DATA SECTION -
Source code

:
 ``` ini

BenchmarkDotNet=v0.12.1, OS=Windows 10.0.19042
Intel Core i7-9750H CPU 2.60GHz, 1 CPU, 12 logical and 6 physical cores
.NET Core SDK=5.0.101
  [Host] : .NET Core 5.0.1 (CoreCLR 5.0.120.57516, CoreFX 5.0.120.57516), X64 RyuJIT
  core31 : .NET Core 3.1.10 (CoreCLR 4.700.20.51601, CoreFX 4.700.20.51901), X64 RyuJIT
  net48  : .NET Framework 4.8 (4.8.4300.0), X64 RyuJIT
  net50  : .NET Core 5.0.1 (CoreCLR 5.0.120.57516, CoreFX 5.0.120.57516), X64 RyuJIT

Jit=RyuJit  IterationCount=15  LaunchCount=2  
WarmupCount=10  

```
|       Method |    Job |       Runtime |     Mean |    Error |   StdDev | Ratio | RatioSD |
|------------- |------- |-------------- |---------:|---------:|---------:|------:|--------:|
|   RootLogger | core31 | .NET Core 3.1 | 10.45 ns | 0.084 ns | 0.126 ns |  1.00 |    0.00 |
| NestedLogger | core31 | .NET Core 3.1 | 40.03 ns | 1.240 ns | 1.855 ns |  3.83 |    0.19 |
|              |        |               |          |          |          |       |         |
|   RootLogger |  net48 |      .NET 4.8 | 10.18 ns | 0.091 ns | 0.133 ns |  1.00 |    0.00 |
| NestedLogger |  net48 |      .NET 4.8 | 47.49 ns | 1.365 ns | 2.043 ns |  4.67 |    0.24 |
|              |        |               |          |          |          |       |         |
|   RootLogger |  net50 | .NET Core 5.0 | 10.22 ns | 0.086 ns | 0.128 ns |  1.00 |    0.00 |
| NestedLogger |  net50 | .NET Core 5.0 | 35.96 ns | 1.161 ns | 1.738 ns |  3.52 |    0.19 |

INSTRUCTIONS FOR THE TASK - Each line above that contains the string "RootLogger" should be copied.

FINISHED TASK -
|   RootLogger | core31 | .NET Core 3.1 | 10.45 ns | 0.084 ns | 0.126 ns |  1.00 |    0.00 |
|   RootLogger |  net48 |      .NET 4.8 | 10.18 ns | 0.091 ns | 0.133 ns |  1.00 |    0.00 |
|   RootLogger |  net50 | .NET Core 5.0 | 10.22 ns | 0.086 ns | 0.128 ns |  1.00 |    0.00 |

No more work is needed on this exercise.